- THE RECORDS:
++++++++

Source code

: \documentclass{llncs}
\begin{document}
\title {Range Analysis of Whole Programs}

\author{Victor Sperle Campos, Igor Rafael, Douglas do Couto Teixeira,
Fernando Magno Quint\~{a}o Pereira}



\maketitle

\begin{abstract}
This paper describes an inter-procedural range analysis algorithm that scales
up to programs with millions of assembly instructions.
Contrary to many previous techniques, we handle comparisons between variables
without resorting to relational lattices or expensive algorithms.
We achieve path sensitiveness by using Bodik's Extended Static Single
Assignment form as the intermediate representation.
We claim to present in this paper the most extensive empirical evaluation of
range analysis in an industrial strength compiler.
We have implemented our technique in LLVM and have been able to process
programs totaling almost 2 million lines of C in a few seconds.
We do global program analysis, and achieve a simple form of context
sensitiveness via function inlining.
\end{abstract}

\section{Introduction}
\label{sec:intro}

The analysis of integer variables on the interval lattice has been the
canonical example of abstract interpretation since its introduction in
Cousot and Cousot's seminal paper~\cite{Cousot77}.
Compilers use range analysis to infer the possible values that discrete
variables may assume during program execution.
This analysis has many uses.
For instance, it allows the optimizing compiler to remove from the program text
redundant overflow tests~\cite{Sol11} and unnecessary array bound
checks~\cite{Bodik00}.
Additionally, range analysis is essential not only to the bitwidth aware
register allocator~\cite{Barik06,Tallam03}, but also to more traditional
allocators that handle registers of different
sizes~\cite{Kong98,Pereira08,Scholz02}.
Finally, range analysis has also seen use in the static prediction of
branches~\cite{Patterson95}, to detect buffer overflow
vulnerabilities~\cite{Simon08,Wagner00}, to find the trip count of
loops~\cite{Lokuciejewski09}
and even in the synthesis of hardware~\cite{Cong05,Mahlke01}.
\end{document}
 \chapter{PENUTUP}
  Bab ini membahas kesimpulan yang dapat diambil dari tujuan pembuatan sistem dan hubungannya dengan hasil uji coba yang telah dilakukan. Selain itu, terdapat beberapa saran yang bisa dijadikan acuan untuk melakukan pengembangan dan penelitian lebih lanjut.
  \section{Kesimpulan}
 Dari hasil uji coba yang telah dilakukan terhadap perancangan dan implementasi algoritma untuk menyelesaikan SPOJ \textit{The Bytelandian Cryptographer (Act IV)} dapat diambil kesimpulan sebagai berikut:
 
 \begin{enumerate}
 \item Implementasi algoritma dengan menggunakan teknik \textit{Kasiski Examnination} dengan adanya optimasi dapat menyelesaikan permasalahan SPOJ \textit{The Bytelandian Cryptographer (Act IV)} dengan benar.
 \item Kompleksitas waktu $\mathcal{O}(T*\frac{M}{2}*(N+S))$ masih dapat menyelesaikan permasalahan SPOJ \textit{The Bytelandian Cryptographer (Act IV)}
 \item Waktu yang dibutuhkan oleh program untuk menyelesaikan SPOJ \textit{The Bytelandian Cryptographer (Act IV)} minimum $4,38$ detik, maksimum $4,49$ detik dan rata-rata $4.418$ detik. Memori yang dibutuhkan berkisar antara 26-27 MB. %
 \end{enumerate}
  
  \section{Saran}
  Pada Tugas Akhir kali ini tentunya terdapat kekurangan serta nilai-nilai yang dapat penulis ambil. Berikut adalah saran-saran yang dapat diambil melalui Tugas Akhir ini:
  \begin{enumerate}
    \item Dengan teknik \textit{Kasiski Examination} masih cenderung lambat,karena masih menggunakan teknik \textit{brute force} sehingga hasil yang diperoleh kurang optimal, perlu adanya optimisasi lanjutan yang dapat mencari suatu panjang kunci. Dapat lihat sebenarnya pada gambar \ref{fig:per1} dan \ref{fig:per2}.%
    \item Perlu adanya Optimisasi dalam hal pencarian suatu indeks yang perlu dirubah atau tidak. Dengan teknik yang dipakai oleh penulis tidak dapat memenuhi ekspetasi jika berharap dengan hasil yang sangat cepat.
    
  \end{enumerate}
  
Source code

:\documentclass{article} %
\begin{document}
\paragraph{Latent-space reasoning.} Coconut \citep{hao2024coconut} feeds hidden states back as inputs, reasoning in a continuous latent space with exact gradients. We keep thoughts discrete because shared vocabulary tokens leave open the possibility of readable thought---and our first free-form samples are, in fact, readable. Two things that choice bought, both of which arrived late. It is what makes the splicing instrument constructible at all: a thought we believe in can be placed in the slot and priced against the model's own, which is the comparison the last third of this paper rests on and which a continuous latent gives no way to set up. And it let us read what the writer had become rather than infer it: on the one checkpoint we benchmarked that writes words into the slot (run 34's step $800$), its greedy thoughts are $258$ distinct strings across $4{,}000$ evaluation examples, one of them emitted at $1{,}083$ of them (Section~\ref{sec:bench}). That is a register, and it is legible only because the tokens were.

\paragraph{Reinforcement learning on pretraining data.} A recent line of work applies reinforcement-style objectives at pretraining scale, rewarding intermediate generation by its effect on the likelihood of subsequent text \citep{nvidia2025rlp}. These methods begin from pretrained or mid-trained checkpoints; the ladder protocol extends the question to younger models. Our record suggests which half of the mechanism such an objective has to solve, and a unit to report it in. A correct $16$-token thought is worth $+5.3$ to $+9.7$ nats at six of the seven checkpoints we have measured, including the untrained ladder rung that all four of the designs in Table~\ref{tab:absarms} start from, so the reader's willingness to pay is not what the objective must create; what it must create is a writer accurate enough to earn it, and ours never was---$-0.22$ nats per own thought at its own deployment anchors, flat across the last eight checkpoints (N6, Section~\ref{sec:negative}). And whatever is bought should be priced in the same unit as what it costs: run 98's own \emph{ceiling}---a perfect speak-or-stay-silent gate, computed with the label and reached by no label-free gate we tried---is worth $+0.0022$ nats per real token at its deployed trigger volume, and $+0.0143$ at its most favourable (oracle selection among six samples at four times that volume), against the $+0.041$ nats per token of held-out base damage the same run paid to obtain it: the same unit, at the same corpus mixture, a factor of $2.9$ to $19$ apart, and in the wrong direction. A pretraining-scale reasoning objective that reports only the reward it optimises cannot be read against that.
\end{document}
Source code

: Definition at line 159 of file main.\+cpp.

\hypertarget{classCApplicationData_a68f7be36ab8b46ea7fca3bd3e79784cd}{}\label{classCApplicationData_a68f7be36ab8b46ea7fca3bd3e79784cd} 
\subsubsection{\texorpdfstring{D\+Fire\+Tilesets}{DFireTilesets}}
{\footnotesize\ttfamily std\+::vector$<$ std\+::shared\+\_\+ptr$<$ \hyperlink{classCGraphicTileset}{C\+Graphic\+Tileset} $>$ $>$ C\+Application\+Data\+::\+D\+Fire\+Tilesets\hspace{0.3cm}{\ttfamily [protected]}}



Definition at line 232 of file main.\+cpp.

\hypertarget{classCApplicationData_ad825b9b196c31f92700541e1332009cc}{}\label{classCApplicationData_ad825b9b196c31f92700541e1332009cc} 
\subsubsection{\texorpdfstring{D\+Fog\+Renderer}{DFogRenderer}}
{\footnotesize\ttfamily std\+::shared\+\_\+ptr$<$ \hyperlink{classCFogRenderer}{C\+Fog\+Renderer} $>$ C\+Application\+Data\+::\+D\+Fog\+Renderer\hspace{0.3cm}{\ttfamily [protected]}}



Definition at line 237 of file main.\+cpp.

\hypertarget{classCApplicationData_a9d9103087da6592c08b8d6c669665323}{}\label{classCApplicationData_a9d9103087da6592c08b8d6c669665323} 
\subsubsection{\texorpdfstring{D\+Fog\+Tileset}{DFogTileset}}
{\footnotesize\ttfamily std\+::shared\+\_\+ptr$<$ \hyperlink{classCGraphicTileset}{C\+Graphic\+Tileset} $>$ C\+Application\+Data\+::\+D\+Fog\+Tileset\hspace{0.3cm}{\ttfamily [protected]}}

++++++++

- TASK DESCRIPTION: Provide a verbatim copy of all the entries.

- RESPONSE BELOW:
Source code

: \documentclass{llncs}
\begin{document}
\title {Range Analysis of Whole Programs}

\author{Victor Sperle Campos, Igor Rafael, Douglas do Couto Teixeira,
Fernando Magno Quint\~{a}o Pereira}



\maketitle

\begin{abstract}
This paper describes an inter-procedural range analysis algorithm that scales
up to programs with millions of assembly instructions.
Contrary to many previous techniques, we handle comparisons between variables
without resorting to relational lattices or expensive algorithms.
We achieve path sensitiveness by using Bodik's Extended Static Single
Assignment form as the intermediate representation.
We claim to present in this paper the most extensive empirical evaluation of
range analysis in an industrial strength compiler.
We have implemented our technique in LLVM and have been able to process
programs totaling almost 2 million lines of C in a few seconds.
We do global program analysis, and achieve a simple form of context
sensitiveness via function inlining.
\end{abstract}

\section{Introduction}
\label{sec:intro}

The analysis of integer variables on the interval lattice has been the
canonical example of abstract interpretation since its introduction in
Cousot and Cousot's seminal paper~\cite{Cousot77}.
Compilers use range analysis to infer the possible values that discrete
variables may assume during program execution.
This analysis has many uses.
For instance, it allows the optimizing compiler to remove from the program text
redundant overflow tests~\cite{Sol11} and unnecessary array bound
checks~\cite{Bodik00}.
Additionally, range analysis is essential not only to the bitwidth aware
register allocator~\cite{Barik06,Tallam03}, but also to more traditional
allocators that handle registers of different
sizes~\cite{Kong98,Pereira08,Scholz02}.
Finally, range analysis has also seen use in the static prediction of
branches~\cite{Patterson95}, to detect buffer overflow
vulnerabilities~\cite{Simon08,Wagner00}, to find the trip count of
loops~\cite{Lokuciejewski09}
and even in the synthesis of hardware~\cite{Cong05,Mahlke01}.
\end{document}
 \chapter{PENUTUP}
  Bab ini membahas kesimpulan yang dapat diambil dari tujuan pembuatan sistem dan hubungannya dengan hasil uji coba yang telah dilakukan. Selain itu, terdapat beberapa saran yang bisa dijadikan acuan untuk melakukan pengembangan dan penelitian lebih lanjut.
  \section{Kesimpulan}
 Dari hasil uji coba yang telah dilakukan terhadap perancangan dan implementasi algoritma untuk menyelesaikan SPOJ \textit{The Bytelandian Cryptographer (Act IV)} dapat diambil kesimpulan sebagai berikut:
 
 \begin{enumerate}
 \item Implementasi algoritma dengan menggunakan teknik \textit{Kasiski Examnination} dengan adanya optimasi dapat menyelesaikan permasalahan SPOJ \textit{The Bytelandian Cryptographer (Act IV)} dengan benar.
 \item Kompleksitas waktu $\mathcal{O}(T*\frac{M}{2}*(N+S))$ masih dapat menyelesaikan permasalahan SPOJ \textit{The Bytelandian Cryptographer (Act IV)}
 \item Waktu yang dibutuhkan oleh program untuk menyelesaikan SPOJ \textit{The Bytelandian Cryptographer (Act IV)} minimum $4,38$ detik, maksimum $4,49$ detik dan rata-rata $4.418$ detik. Memori yang dibutuhkan berkisar antara 26-27 MB. %
 \end{enumerate}
  
  \section{Saran}
  Pada Tugas Akhir kali ini tentunya terdapat kekurangan serta nilai-nilai yang dapat penulis ambil. Berikut adalah saran-saran yang dapat diambil melalui Tugas Akhir ini:
  \begin{enumerate}
    \item Dengan teknik \textit{Kasiski Examination} masih cenderung lambat,karena masih menggunakan teknik \textit{brute force} sehingga hasil yang diperoleh kurang optimal, perlu adanya optimisasi lanjutan yang dapat mencari suatu panjang kunci. Dapat lihat sebenarnya pada gambar \ref{fig:per1} dan \ref{fig:per2}.%
    \item Perlu adanya Optimisasi dalam hal pencarian suatu indeks yang perlu dirubah atau tidak. Dengan teknik yang dipakai oleh penulis tidak dapat memenuhi ekspetasi jika berharap dengan hasil yang sangat cepat.
    
  \end{enumerate}
  
Source code

:\documentclass{article} %
\begin{document}
\paragraph{Latent-space reasoning.} Coconut \citep{hao2024coconut} feeds hidden states back as inputs, reasoning in a continuous latent space with exact gradients. We keep thoughts discrete because shared vocabulary tokens leave open the possibility of readable thought---and our first free-form samples are, in fact, readable. Two things that choice bought, both of which arrived late. It is what makes the splicing instrument constructible at all: a thought we believe in can be placed in the slot and priced against the model's own, which is the comparison the last third of this paper rests on and which a continuous latent gives no way to set up. And it let us read what the writer had become rather than infer it: on the one checkpoint we benchmarked that writes words into the slot (run 34's step $800$), its greedy thoughts are $258$ distinct strings across $4{,}000$ evaluation examples, one of them emitted at $1{,}083$ of them (Section~\ref{sec:bench}). That is a register, and it is legible only because the tokens were.

\paragraph{Reinforcement learning on pretraining data.} A recent line of work applies reinforcement-style objectives at pretraining scale, rewarding intermediate generation by its effect on the likelihood of subsequent text \citep{nvidia2025rlp}. These methods begin from pretrained or mid-trained checkpoints; the ladder protocol extends the question to younger models. Our record suggests which half of the mechanism such an objective has to solve, and a unit to report it in. A correct $16$-token thought is worth $+5.3$ to $+9.7$ nats at six of the seven checkpoints we have measured, including the untrained ladder rung that all four of the designs in Table~\ref{tab:absarms} start from, so the reader's willingness to pay is not what the objective must create; what it must create is a writer accurate enough to earn it, and ours never was---$-0.22$ nats per own thought at its own deployment anchors, flat across the last eight checkpoints (N6, Section~\ref{sec:negative}). And whatever is bought should be priced in the same unit as what it costs: run 98's own \emph{ceiling}---a perfect speak-or-stay-silent gate, computed with the label and reached by no label-free gate we tried---is worth $+0.0022$ nats per real token at its deployed trigger volume, and $+0.0143$ at its most favourable (oracle selection among six samples at four times that volume), against the $+0.041$ nats per token of held-out base damage the same run paid to obtain it: the same unit, at the same corpus mixture, a factor of $2.9$ to $19$ apart, and in the wrong direction. A pretraining-scale reasoning objective that reports only the reward it optimises cannot be read against that.
\end{document}
Source code

: Definition at line 159 of file main.\+cpp.

\hypertarget{classCApplicationData_a68f7be36ab8b46ea7fca3bd3e79784cd}{}\label{classCApplicationData_a68f7be36ab8b46ea7fca3bd3e79784cd} 
\subsubsection{\texorpdfstring{D\+Fire\+Tilesets}{DFireTilesets}}
{\footnotesize\ttfamily std\+::vector$<$ std\+::shared\+\_\+ptr$<$ \hyperlink{classCGraphicTileset}{C\+Graphic\+Tileset} $>$ $>$ C\+Application\+Data\+::\+D\+Fire\+Tilesets\hspace{0.3cm}{\ttfamily [protected]}}



Definition at line 232 of file main.\+cpp.

\hypertarget{classCApplicationData_ad825b9b196c31f92700541e1332009cc}{}\label{classCApplicationData_ad825b9b196c31f92700541e1332009cc} 
\subsubsection{\texorpdfstring{D\+Fog\+Renderer}{DFogRenderer}}
{\footnotesize\ttfamily std\+::shared\+\_\+ptr$<$ \hyperlink{classCFogRenderer}{C\+Fog\+Renderer} $>$ C\+Application\+Data\+::\+D\+Fog\+Renderer\hspace{0.3cm}{\ttfamily [protected]}}



Definition at line 237 of file main.\+cpp.

\hypertarget{classCApplicationData_a9d9103087da6592c08b8d6c669665323}{}\label{classCApplicationData_a9d9103087da6592c08b8d6c669665323} 
\subsubsection{\texorpdfstring{D\+Fog\+Tileset}{DFogTileset}}
{\footnotesize\ttfamily std\+::shared\+\_\+ptr$<$ \hyperlink{classCGraphicTileset}{C\+Graphic\+Tileset} $>$ C\+Application\+Data\+::\+D\+Fog\+Tileset\hspace{0.3cm}{\ttfamily [protected]}}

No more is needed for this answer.